Cracking the Code: Curiosity Explores Mars’ Mysterious Boxwork Formations
NASA’s Curiosity Mars rover has begun a detailed investigation into one of the Red Planet’s most intriguing geological puzzles: widespread, unique features known as “boxwork” patterns. These fascinating formations, previously glimpsed only from orbit, are now being studied up close by Curiosity, offering unprecedented insights into Mars’ ancient past and the crucial role played by underground water.
The boxwork consists of distinctive networks of low, crisscrossing ridges. Some stand just a few inches tall, yet they stretch across miles within a specific layer on Mount Sharp, the towering 3-mile (5-kilometer) mountain Curiosity has been climbing since 2014 inside Gale Crater. When viewed from space, these patterns bear a striking resemblance to intricate spiderwebs, a feature that has captivated scientists since before Curiosity even landed in 2012.
How Did the Martian Boxwork Form?
Scientists hypothesize that these resistant ridges are the hardened remnants of ancient groundwater activity. Billions of years ago, water rich in dissolved minerals likely percolated through cracks and fissures within the Martian bedrock. As this groundwater flowed and eventually dissipated, it left behind these minerals, which effectively cemented the cracks, hardening them over time.

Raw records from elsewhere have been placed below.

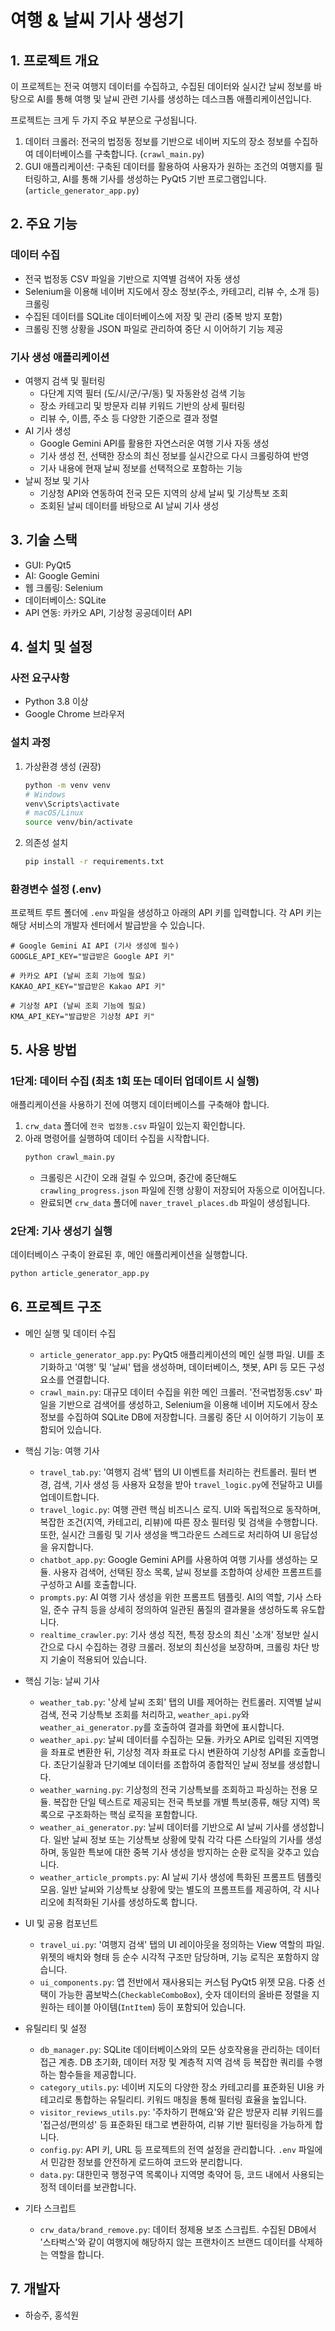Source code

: # 여행 & 날씨 기사 생성기

## 1. 프로젝트 개요

이 프로젝트는 전국 여행지 데이터를 수집하고, 수집된 데이터와 실시간 날씨 정보를 바탕으로 AI를 통해 여행 및 날씨 관련 기사를 생성하는 데스크톱 애플리케이션입니다.

프로젝트는 크게 두 가지 주요 부분으로 구성됩니다.
1.  데이터 크롤러: 전국의 법정동 정보를 기반으로 네이버 지도의 장소 정보를 수집하여 데이터베이스를 구축합니다. (`crawl_main.py`)
2.  GUI 애플리케이션: 구축된 데이터를 활용하여 사용자가 원하는 조건의 여행지를 필터링하고, AI를 통해 기사를 생성하는 PyQt5 기반 프로그램입니다. (`article_generator_app.py`)

## 2. 주요 기능

### 데이터 수집
- 전국 법정동 CSV 파일을 기반으로 지역별 검색어 자동 생성
- Selenium을 이용해 네이버 지도에서 장소 정보(주소, 카테고리, 리뷰 수, 소개 등) 크롤링
- 수집된 데이터를 SQLite 데이터베이스에 저장 및 관리 (중복 방지 포함)
- 크롤링 진행 상황을 JSON 파일로 관리하여 중단 시 이어하기 기능 제공

### 기사 생성 애플리케이션
- 여행지 검색 및 필터링
  - 다단계 지역 필터 (도/시/군/구/동) 및 자동완성 검색 기능
  - 장소 카테고리 및 방문자 리뷰 키워드 기반의 상세 필터링
  - 리뷰 수, 이름, 주소 등 다양한 기준으로 결과 정렬
- AI 기사 생성
  - Google Gemini API를 활용한 자연스러운 여행 기사 자동 생성
  - 기사 생성 전, 선택한 장소의 최신 정보를 실시간으로 다시 크롤링하여 반영
  - 기사 내용에 현재 날씨 정보를 선택적으로 포함하는 기능
- 날씨 정보 및 기사
  - 기상청 API와 연동하여 전국 모든 지역의 상세 날씨 및 기상특보 조회
  - 조회된 날씨 데이터를 바탕으로 AI 날씨 기사 생성

## 3. 기술 스택

- GUI: PyQt5
- AI: Google Gemini
- 웹 크롤링: Selenium
- 데이터베이스: SQLite
- API 연동: 카카오 API, 기상청 공공데이터 API

## 4. 설치 및 설정

### 사전 요구사항
- Python 3.8 이상
- Google Chrome 브라우저

### 설치 과정
1.  가상환경 생성 (권장)
    ```bash
    python -m venv venv
    # Windows
    venv\Scripts\activate
    # macOS/Linux
    source venv/bin/activate
    ```

2.  의존성 설치
    ```bash
    pip install -r requirements.txt
    ```

### 환경변수 설정 (.env)
프로젝트 루트 폴더에 `.env` 파일을 생성하고 아래의 API 키를 입력합니다. 각 API 키는 해당 서비스의 개발자 센터에서 발급받을 수 있습니다.

```env
# Google Gemini AI API (기사 생성에 필수)
GOOGLE_API_KEY="발급받은 Google API 키"

# 카카오 API (날씨 조회 기능에 필요)
KAKAO_API_KEY="발급받은 Kakao API 키"

# 기상청 API (날씨 조회 기능에 필요)
KMA_API_KEY="발급받은 기상청 API 키"
```

## 5. 사용 방법

### 1단계: 데이터 수집 (최초 1회 또는 데이터 업데이트 시 실행)
애플리케이션을 사용하기 전에 여행지 데이터베이스를 구축해야 합니다.

1.  `crw_data` 폴더에 `전국 법정동.csv` 파일이 있는지 확인합니다.
2.  아래 명령어를 실행하여 데이터 수집을 시작합니다.
    ```bash
    python crawl_main.py
    ```
    - 크롤링은 시간이 오래 걸릴 수 있으며, 중간에 중단해도 `crawling_progress.json` 파일에 진행 상황이 저장되어 자동으로 이어집니다.
    - 완료되면 `crw_data` 폴더에 `naver_travel_places.db` 파일이 생성됩니다.

### 2단계: 기사 생성기 실행
데이터베이스 구축이 완료된 후, 메인 애플리케이션을 실행합니다.

```bash
python article_generator_app.py
```

## 6. 프로젝트 구조

- 메인 실행 및 데이터 수집
  - `article_generator_app.py`: PyQt5 애플리케이션의 메인 실행 파일. UI를 초기화하고 '여행' 및 '날씨' 탭을 생성하며, 데이터베이스, 챗봇, API 등 모든 구성 요소를 연결합니다.
  - `crawl_main.py`: 대규모 데이터 수집을 위한 메인 크롤러. '전국법정동.csv' 파일을 기반으로 검색어를 생성하고, Selenium을 이용해 네이버 지도에서 장소 정보를 수집하여 SQLite DB에 저장합니다. 크롤링 중단 시 이어하기 기능이 포함되어 있습니다.

- 핵심 기능: 여행 기사
  - `travel_tab.py`: '여행지 검색' 탭의 UI 이벤트를 처리하는 컨트롤러. 필터 변경, 검색, 기사 생성 등 사용자 요청을 받아 `travel_logic.py`에 전달하고 UI를 업데이트합니다.
  - `travel_logic.py`: 여행 관련 핵심 비즈니스 로직. UI와 독립적으로 동작하며, 복잡한 조건(지역, 카테고리, 리뷰)에 따른 장소 필터링 및 검색을 수행합니다. 또한, 실시간 크롤링 및 기사 생성을 백그라운드 스레드로 처리하여 UI 응답성을 유지합니다.
  - `chatbot_app.py`: Google Gemini API를 사용하여 여행 기사를 생성하는 모듈. 사용자 검색어, 선택된 장소 목록, 날씨 정보를 조합하여 상세한 프롬프트를 구성하고 AI를 호출합니다.
  - `prompts.py`: AI 여행 기사 생성을 위한 프롬프트 템플릿. AI의 역할, 기사 스타일, 준수 규칙 등을 상세히 정의하여 일관된 품질의 결과물을 생성하도록 유도합니다.
  - `realtime_crawler.py`: 기사 생성 직전, 특정 장소의 최신 '소개' 정보만 실시간으로 다시 수집하는 경량 크롤러. 정보의 최신성을 보장하며, 크롤링 차단 방지 기술이 적용되어 있습니다.

- 핵심 기능: 날씨 기사
  - `weather_tab.py`: '상세 날씨 조회' 탭의 UI를 제어하는 컨트롤러. 지역별 날씨 검색, 전국 기상특보 조회를 처리하고, `weather_api.py`와 `weather_ai_generator.py`를 호출하여 결과를 화면에 표시합니다.
  - `weather_api.py`: 날씨 데이터를 수집하는 모듈. 카카오 API로 입력된 지역명을 좌표로 변환한 뒤, 기상청 격자 좌표로 다시 변환하여 기상청 API를 호출합니다. 초단기실황과 단기예보 데이터를 조합하여 종합적인 날씨 정보를 생성합니다.
  - `weather_warning.py`: 기상청의 전국 기상특보를 조회하고 파싱하는 전용 모듈. 복잡한 단일 텍스트로 제공되는 전국 특보를 개별 특보(종류, 해당 지역) 목록으로 구조화하는 핵심 로직을 포함합니다.
  - `weather_ai_generator.py`: 날씨 데이터를 기반으로 AI 날씨 기사를 생성합니다. 일반 날씨 정보 또는 기상특보 상황에 맞춰 각각 다른 스타일의 기사를 생성하며, 동일한 특보에 대한 중복 기사 생성을 방지하는 순환 로직을 갖추고 있습니다.
  - `weather_article_prompts.py`: AI 날씨 기사 생성에 특화된 프롬프트 템플릿 모음. 일반 날씨와 기상특보 상황에 맞는 별도의 프롬프트를 제공하여, 각 시나리오에 최적화된 기사를 생성하도록 합니다.

- UI 및 공용 컴포넌트
  - `travel_ui.py`: '여행지 검색' 탭의 UI 레이아웃을 정의하는 View 역할의 파일. 위젯의 배치와 형태 등 순수 시각적 구조만 담당하며, 기능 로직은 포함하지 않습니다.
  - `ui_components.py`: 앱 전반에서 재사용되는 커스텀 PyQt5 위젯 모음. 다중 선택이 가능한 콤보박스(`CheckableComboBox`), 숫자 데이터의 올바른 정렬을 지원하는 테이블 아이템(`IntItem`) 등이 포함되어 있습니다.

- 유틸리티 및 설정
  - `db_manager.py`: SQLite 데이터베이스와의 모든 상호작용을 관리하는 데이터 접근 계층. DB 초기화, 데이터 저장 및 계층적 지역 검색 등 복잡한 쿼리를 수행하는 함수들을 제공합니다.
  - `category_utils.py`: 네이버 지도의 다양한 장소 카테고리를 표준화된 UI용 카테고리로 통합하는 유틸리티. 키워드 매칭을 통해 필터링 효율을 높입니다.
  - `visitor_reviews_utils.py`: '주차하기 편해요'와 같은 방문자 리뷰 키워드를 '접근성/편의성' 등 표준화된 태그로 변환하여, 리뷰 기반 필터링을 가능하게 합니다.
  - `config.py`: API 키, URL 등 프로젝트의 전역 설정을 관리합니다. `.env` 파일에서 민감한 정보를 안전하게 로드하여 코드와 분리합니다.
  - `data.py`: 대한민국 행정구역 목록이나 지역명 축약어 등, 코드 내에서 사용되는 정적 데이터를 보관합니다.

- 기타 스크립트
  - `crw_data/brand_remove.py`: 데이터 정제용 보조 스크립트. 수집된 DB에서 '스타벅스'와 같이 여행지에 해당하지 않는 프랜차이즈 브랜드 데이터를 삭제하는 역할을 합니다.

## 7. 개발자

- 하승주, 홍석원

Eons of relentless Martian wind acted like a giant sandblaster, eroding away the softer surrounding rock material. This process of differential erosion left the harder, mineral-filled veins standing proud as the interconnected ridges we see today, revealing the intricate boxwork network.
A Unique Layer, A Curious Paradox
Curiosity’s journey up Mount Sharp is essentially a trek through Martian history, with each layer representing a different era of the planet’s changing climate. The rover is currently exploring a layer marked by an abundance of salty minerals like magnesium sulfates. These minerals typically form as water evaporates, strongly suggesting this particular layer was deposited during a period when Mars’ climate was becoming significantly drier.
This is where the mystery deepens. The boxwork patterns, believed to have formed by abundant groundwater activity, are found specifically within this layer associated with a drying climate. “A big mystery is why the ridges were hardened into these big patterns and why only here,” said Ashwin Vasavada, Curiosity’s project scientist at NASA’s Jet Propulsion Laboratory (JPL). This unique location is a key piece of the puzzle scientists are eager to solve.
Unexpected Clues Emerge
Adding to the intrigue, the bedrock between the boxwork ridges reveals a different composition compared to other layers of Mount Sharp. It also contains numerous tiny fractures filled with white veins of calcium sulfate. This is another salty mineral commonly left behind by trickling groundwater. Similar veins were prevalent in lower, older layers of the mountain, particularly those rich in clays, but seemed to vanish in the higher, younger sulfate-rich layers – until now.
“That’s really surprising,” noted Abigail Fraeman, Curiosity’s deputy project scientist at JPL. “These calcium sulfate veins used to be everywhere, but they more or less disappeared as we climbed higher up Mount Sharp. The team is excited to figure out why they’ve returned now.” Their re-emergence here, alongside the boxwork, suggests a complex interplay of groundwater activity even as surface conditions became arid.
Unpacking the Secrets: Drilling and Analysis
To truly understand the unique composition of this region and unlock the secrets of the boxwork’s formation, Curiosity recently performed a crucial task. On June 8, the rover used the drill on its robotic arm to collect a sample from a rock in this area, nicknamed “Altadena.” The pulverized sample was then deposited into the rover’s onboard laboratory instruments for detailed chemical and mineralogical analysis.
The mission plans to drill additional samples from other boxwork areas, including locations with larger, more prominent ridges. Analyzing these samples will help scientists confirm their hypotheses about formation and mineral composition. Crucially, they will also be searching for organic molecules and other signs of an ancient habitable environment potentially preserved within the hardened, mineral-cemented ridges.
As Curiosity navigates this fascinating new landscape, the mission team is also adopting a new naming convention. Previously, features were often named after places in Southern California, near JPL. Now, names are being drawn from around Bolivia’s Salar de Uyuni, Earth’s largest salt flat, and Chile’s Atacama Desert. These extremely dry, Mars-like environments serve as fitting inspirations for the features in this revealing Martian terrain.
Curiosity’s exploration of the boxwork patterns is a vital step in understanding the evolution of Mars’ climate, the persistence of groundwater beneath its surface, and the potential for the Red Planet to have once supported life. The detailed images, like the rover’s first 360-degree panorama of the boxwork area captured using its Mast Camera, and the upcoming sample analyses are providing scientists with unprecedented views and data to finally “unpack” this ancient Martian mystery.